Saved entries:
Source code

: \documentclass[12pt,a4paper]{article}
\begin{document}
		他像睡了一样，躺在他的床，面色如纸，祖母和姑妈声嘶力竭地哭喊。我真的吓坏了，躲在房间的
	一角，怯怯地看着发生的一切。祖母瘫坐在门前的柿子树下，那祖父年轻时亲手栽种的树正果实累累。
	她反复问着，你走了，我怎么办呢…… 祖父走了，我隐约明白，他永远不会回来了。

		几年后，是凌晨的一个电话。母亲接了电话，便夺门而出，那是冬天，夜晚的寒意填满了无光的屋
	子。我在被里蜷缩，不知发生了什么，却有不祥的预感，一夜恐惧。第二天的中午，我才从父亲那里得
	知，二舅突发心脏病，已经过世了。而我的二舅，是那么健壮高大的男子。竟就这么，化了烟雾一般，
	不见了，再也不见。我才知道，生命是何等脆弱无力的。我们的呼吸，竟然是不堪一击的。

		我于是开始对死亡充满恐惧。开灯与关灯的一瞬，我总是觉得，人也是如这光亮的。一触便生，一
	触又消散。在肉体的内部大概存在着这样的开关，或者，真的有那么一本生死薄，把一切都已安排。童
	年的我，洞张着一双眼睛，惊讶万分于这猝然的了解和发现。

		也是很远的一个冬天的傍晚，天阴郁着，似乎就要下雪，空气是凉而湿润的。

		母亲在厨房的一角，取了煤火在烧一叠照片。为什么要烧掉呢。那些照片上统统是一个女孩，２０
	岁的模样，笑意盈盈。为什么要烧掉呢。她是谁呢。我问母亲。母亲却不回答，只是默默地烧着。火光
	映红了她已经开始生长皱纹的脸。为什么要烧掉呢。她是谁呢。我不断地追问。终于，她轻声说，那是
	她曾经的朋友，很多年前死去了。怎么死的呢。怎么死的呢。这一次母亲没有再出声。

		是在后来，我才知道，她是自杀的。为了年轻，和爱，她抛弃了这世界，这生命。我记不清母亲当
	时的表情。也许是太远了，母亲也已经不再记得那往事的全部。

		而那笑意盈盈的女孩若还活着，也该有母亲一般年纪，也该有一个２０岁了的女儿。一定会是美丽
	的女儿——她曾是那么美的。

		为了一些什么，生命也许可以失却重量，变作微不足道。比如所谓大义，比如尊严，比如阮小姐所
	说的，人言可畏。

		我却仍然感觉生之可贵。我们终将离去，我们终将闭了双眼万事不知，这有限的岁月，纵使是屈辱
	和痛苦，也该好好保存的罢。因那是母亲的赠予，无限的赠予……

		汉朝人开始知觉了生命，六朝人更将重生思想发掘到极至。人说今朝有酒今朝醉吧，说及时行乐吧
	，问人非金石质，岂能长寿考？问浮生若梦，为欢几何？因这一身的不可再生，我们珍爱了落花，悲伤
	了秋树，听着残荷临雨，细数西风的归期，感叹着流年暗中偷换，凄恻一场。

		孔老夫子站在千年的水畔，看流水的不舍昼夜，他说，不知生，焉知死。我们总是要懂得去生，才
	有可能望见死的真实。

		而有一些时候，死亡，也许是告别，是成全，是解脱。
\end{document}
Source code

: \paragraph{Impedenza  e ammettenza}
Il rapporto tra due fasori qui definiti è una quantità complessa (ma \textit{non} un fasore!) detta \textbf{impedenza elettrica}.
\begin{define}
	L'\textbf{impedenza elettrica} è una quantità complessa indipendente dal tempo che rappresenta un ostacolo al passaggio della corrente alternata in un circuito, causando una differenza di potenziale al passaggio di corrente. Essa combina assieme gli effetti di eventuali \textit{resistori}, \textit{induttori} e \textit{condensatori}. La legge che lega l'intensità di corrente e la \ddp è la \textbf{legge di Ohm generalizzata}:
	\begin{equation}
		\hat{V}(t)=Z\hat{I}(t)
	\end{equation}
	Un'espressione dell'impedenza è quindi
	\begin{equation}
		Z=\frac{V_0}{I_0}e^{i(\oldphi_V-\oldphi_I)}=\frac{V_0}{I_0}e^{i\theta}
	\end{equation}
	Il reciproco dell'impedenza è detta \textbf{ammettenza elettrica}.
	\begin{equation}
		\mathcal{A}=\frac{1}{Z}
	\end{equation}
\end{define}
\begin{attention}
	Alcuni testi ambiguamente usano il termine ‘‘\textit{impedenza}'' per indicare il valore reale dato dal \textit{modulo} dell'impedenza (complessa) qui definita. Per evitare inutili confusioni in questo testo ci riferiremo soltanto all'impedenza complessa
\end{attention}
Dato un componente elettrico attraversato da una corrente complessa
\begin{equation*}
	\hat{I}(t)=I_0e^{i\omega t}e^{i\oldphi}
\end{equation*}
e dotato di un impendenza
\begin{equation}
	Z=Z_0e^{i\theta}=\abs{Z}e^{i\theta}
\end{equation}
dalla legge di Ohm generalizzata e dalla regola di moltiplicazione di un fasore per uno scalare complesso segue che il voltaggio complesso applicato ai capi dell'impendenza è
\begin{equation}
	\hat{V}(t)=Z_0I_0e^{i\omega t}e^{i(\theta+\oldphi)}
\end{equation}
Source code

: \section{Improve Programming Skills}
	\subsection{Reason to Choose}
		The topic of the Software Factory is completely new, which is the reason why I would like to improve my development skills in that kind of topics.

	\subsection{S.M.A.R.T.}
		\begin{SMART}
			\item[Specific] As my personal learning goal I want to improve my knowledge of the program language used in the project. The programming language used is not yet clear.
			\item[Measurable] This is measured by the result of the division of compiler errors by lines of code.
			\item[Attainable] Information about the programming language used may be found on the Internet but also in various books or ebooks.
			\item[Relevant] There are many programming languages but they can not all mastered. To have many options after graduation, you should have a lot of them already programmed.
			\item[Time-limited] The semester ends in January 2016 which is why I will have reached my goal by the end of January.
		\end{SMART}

Exercise brief: Your answer should be the records themselves, returned word for word.

Written response:
Source code

: \documentclass[12pt,a4paper]{article}
\begin{document}
		他像睡了一样，躺在他的床，面色如纸，祖母和姑妈声嘶力竭地哭喊。我真的吓坏了，躲在房间的
	一角，怯怯地看着发生的一切。祖母瘫坐在门前的柿子树下，那祖父年轻时亲手栽种的树正果实累累。
	她反复问着，你走了，我怎么办呢…… 祖父走了，我隐约明白，他永远不会回来了。

		几年后，是凌晨的一个电话。母亲接了电话，便夺门而出，那是冬天，夜晚的寒意填满了无光的屋
	子。我在被里蜷缩，不知发生了什么，却有不祥的预感，一夜恐惧。第二天的中午，我才从父亲那里得
	知，二舅突发心脏病，已经过世了。而我的二舅，是那么健壮高大的男子。竟就这么，化了烟雾一般，
	不见了，再也不见。我才知道，生命是何等脆弱无力的。我们的呼吸，竟然是不堪一击的。

		我于是开始对死亡充满恐惧。开灯与关灯的一瞬，我总是觉得，人也是如这光亮的。一触便生，一
	触又消散。在肉体的内部大概存在着这样的开关，或者，真的有那么一本生死薄，把一切都已安排。童
	年的我，洞张着一双眼睛，惊讶万分于这猝然的了解和发现。

		也是很远的一个冬天的傍晚，天阴郁着，似乎就要下雪，空气是凉而湿润的。

		母亲在厨房的一角，取了煤火在烧一叠照片。为什么要烧掉呢。那些照片上统统是一个女孩，２０
	岁的模样，笑意盈盈。为什么要烧掉呢。她是谁呢。我问母亲。母亲却不回答，只是默默地烧着。火光
	映红了她已经开始生长皱纹的脸。为什么要烧掉呢。她是谁呢。我不断地追问。终于，她轻声说，那是
	她曾经的朋友，很多年前死去了。怎么死的呢。怎么死的呢。这一次母亲没有再出声。

		是在后来，我才知道，她是自杀的。为了年轻，和爱，她抛弃了这世界，这生命。我记不清母亲当
	时的表情。也许是太远了，母亲也已经不再记得那往事的全部。

		而那笑意盈盈的女孩若还活着，也该有母亲一般年纪，也该有一个２０岁了的女儿。一定会是美丽
	的女儿——她曾是那么美的。

		为了一些什么，生命也许可以失却重量，变作微不足道。比如所谓大义，比如尊严，比如阮小姐所
	说的，人言可畏。

		我却仍然感觉生之可贵。我们终将离去，我们终将闭了双眼万事不知，这有限的岁月，纵使是屈辱
	和痛苦，也该好好保存的罢。因那是母亲的赠予，无限的赠予……

		汉朝人开始知觉了生命，六朝人更将重生思想发掘到极至。人说今朝有酒今朝醉吧，说及时行乐吧
	，问人非金石质，岂能长寿考？问浮生若梦，为欢几何？因这一身的不可再生，我们珍爱了落花，悲伤
	了秋树，听着残荷临雨，细数西风的归期，感叹着流年暗中偷换，凄恻一场。

		孔老夫子站在千年的水畔，看流水的不舍昼夜，他说，不知生，焉知死。我们总是要懂得去生，才
	有可能望见死的真实。

		而有一些时候，死亡，也许是告别，是成全，是解脱。
\end{document}
Source code

: \paragraph{Impedenza  e ammettenza}
Il rapporto tra due fasori qui definiti è una quantità complessa (ma \textit{non} un fasore!) detta \textbf{impedenza elettrica}.
\begin{define}
	L'\textbf{impedenza elettrica} è una quantità complessa indipendente dal tempo che rappresenta un ostacolo al passaggio della corrente alternata in un circuito, causando una differenza di potenziale al passaggio di corrente. Essa combina assieme gli effetti di eventuali \textit{resistori}, \textit{induttori} e \textit{condensatori}. La legge che lega l'intensità di corrente e la \ddp è la \textbf{legge di Ohm generalizzata}:
	\begin{equation}
		\hat{V}(t)=Z\hat{I}(t)
	\end{equation}
	Un'espressione dell'impedenza è quindi
	\begin{equation}
		Z=\frac{V_0}{I_0}e^{i(\oldphi_V-\oldphi_I)}=\frac{V_0}{I_0}e^{i\theta}
	\end{equation}
	Il reciproco dell'impedenza è detta \textbf{ammettenza elettrica}.
	\begin{equation}
		\mathcal{A}=\frac{1}{Z}
	\end{equation}
\end{define}
\begin{attention}
	Alcuni testi ambiguamente usano il termine ‘‘\textit{impedenza}'' per indicare il valore reale dato dal \textit{modulo} dell'impedenza (complessa) qui definita. Per evitare inutili confusioni in questo testo ci riferiremo soltanto all'impedenza complessa
\end{attention}
Dato un componente elettrico attraversato da una corrente complessa
\begin{equation*}
	\hat{I}(t)=I_0e^{i\omega t}e^{i\oldphi}
\end{equation*}
e dotato di un impendenza
\begin{equation}
	Z=Z_0e^{i\theta}=\abs{Z}e^{i\theta}
\end{equation}
dalla legge di Ohm generalizzata e dalla regola di moltiplicazione di un fasore per uno scalare complesso segue che il voltaggio complesso applicato ai capi dell'impendenza è
\begin{equation}
	\hat{V}(t)=Z_0I_0e^{i\omega t}e^{i(\theta+\oldphi)}
\end{equation}
Source code

: \section{Improve Programming Skills}
	\subsection{Reason to Choose}
		The topic of the Software Factory is completely new, which is the reason why I would like to improve my development skills in that kind of topics.

	\subsection{S.M.A.R.T.}
		\begin{SMART}
			\item[Specific] As my personal learning goal I want to improve my knowledge of the program language used in the project. The programming language used is not yet clear.
			\item[Measurable] This is measured by the result of the division of compiler errors by lines of code.
			\item[Attainable] Information about the programming language used may be found on the Internet but also in various books or ebooks.
			\item[Relevant] There are many programming languages but they can not all mastered. To have many options after graduation, you should have a lot of them already programmed.
			\item[Time-limited] The semester ends in January 2016 which is why I will have reached my goal by the end of January.
		\end{SMART}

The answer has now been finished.